(Português) Por Francine da Silva Polez
As relações de trabalho no Brasil têm sido objeto de intensos debates, especialmente com o advento de novas formas de organização produtiva. Fenômenos como a pejotização e a uberização têm desafiado os limites da Consolidação das Leis do Trabalho (CLT), suscitando questionamentos sobre a natureza dessas relações e a competência para analisá-las. O Supremo Tribunal Federal (STF), por meio do Tema 1.389, tem desempenhado papel crucial na definição do tratamento jurídico dessas práticas.
O que é Pejotização?
A pejotização consiste na prática em que o empregador exige que o trabalhador constitua uma pessoa jurídica (PJ) para formalizar a relação de trabalho, substituindo o vínculo empregatício tradicional.
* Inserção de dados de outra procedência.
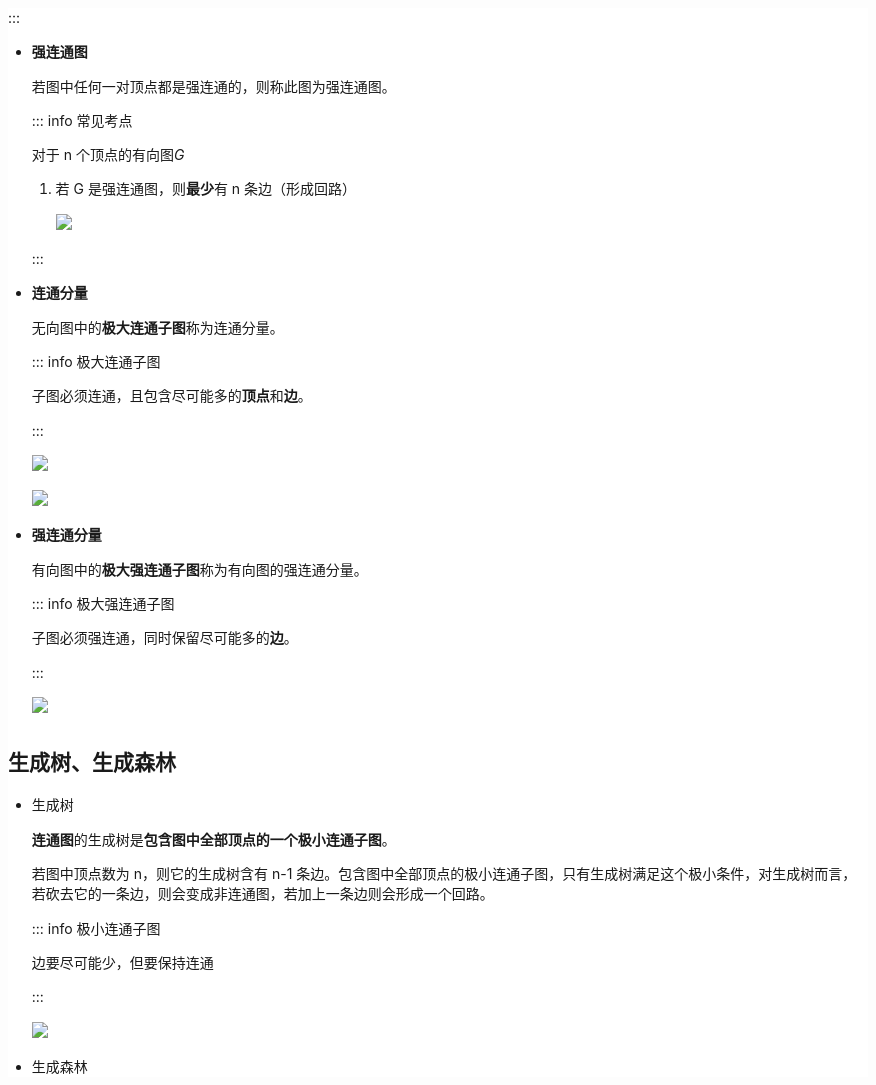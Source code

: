   :::

- **强连通图**

  若图中任何一对顶点都是强连通的，则称此图为强连通图。

  ::: info 常见考点

  对于 n 个顶点的有向图$G$

  1. 若 G 是强连通图，则**最少**有 n 条边（形成回路）

     ![](78.png)

  :::

- **连通分量**

  无向图中的**极大连通子图**称为连通分量。

  ::: info 极大连通子图

  子图必须连通，且包含尽可能多的**顶点**和**边**。

  :::

  ![](82.png)

  ![](84.png)

- **强连通分量**

  有向图中的**极大强连通子图**称为有向图的强连通分量。

  ::: info 极大强连通子图

  子图必须强连通，同时保留尽可能多的**边**。

  :::

  ![](83.png)

## 生成树、生成森林

- 生成树

  **连通图**的生成树是**包含图中全部顶点的一个极小连通子图**。

  若图中顶点数为 n，则它的生成树含有 n-1 条边。包含图中全部顶点的极小连通子图，只有生成树满足这个极小条件，对生成树而言，若砍去它的一条边，则会变成非连通图，若加上一条边则会形成一个回路。

  ::: info 极小连通子图

  边要尽可能少，但要保持连通

  :::

  ![](85.png)

- 生成森林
Essa estratégia visa, muitas vezes, reduzir custos com encargos trabalhistas e previdenciários, além de flexibilizar a gestão de pessoal. No entanto, quando utilizada para mascarar uma relação de emprego, caracterizando fraude, a pejotização torna-se ilegal.
O que é Uberização?
A uberização refere-se à organização do trabalho mediada por plataformas digitais, como Uber e iFood, onde motoristas e entregadores atuam como autônomos, sem vínculo empregatício formal. Esse modelo de trabalho tem sido amplamente adotado em diversos setores, caracterizando-se pela flexibilidade e pela intermediação tecnológica. Contudo, surgem questionamentos sobre a existência de subordinação nas relações estabelecidas por essas plataformas, o que pode configurar vínculo empregatício.
O Tema 1.389 do STF: Repercussão Geral sobre Pejotização
O STF, no Recurso Extraordinário com Agravo (ARE) 1.532.603, reconheceu a repercussão geral sobre a licitude da contratação de trabalhador autônomo ou pessoa jurídica para a prestação de serviços, a chamada “pejotização”. A decisão do ministro Gilmar Mendes determinou a suspensão nacional de todos os processos que tratam da licitude desses contratos até o julgamento definitivo pelo Plenário. A medida visa conter o crescente número de reclamações constitucionais originadas por decisões da Justiça do Trabalho que, em variados graus, deixam de aplicar a orientação do STF sobre a liberdade de organização produtiva e divisão contratual do trabalho.
O ARE 1.532.603 aborda três aspectos centrais: (i) a competência da Justiça do Trabalho para julgar ações que discutem a existência de fraude em contratos civis ou comerciais de prestação de serviços; (ii) a licitude da contratação de pessoa jurídica ou trabalhador autônomo para essa finalidade; e (iii) a definição de quem deve arcar com o ônus da prova nessas situações.
O Impacto da Decisão do STF
A decisão do STF sobre o Tema 1.389 tem implicações significativas para o cenário trabalhista brasileiro. Ao reconhecer a licitude da pejotização, desde que não haja fraude, o STF sinaliza uma flexibilização nas relações de trabalho, alinhando-se aos princípios da livre iniciativa e da autonomia da vontade. Entretanto, essa postura também levanta preocupações quanto à proteção dos direitos trabalhistas e ao financiamento da seguridade social, diante da possibilidade de redução da arrecadação previdenciária.
Além disso, a suspensão dos processos relacionados à pejotização busca uniformizar o entendimento jurídico sobre o tema, evitando decisões conflitantes e promovendo segurança jurídica para empregadores e trabalhadores.
Considerações Finais
A pejotização e a uberização representam novas formas de organização do trabalho que desafiam o ordenamento jurídico tradicional. O STF, por meio do Tema 1.389, tem buscado equilibrar a liberdade contratual com a necessidade de proteção dos direitos trabalhistas. O julgamento definitivo desse recurso extraordinário será fundamental para consolidar o entendimento da Corte sobre a licitude dessas práticas e a competência para analisá-las, influenciando diretamente o futuro das relações de trabalho no Brasil.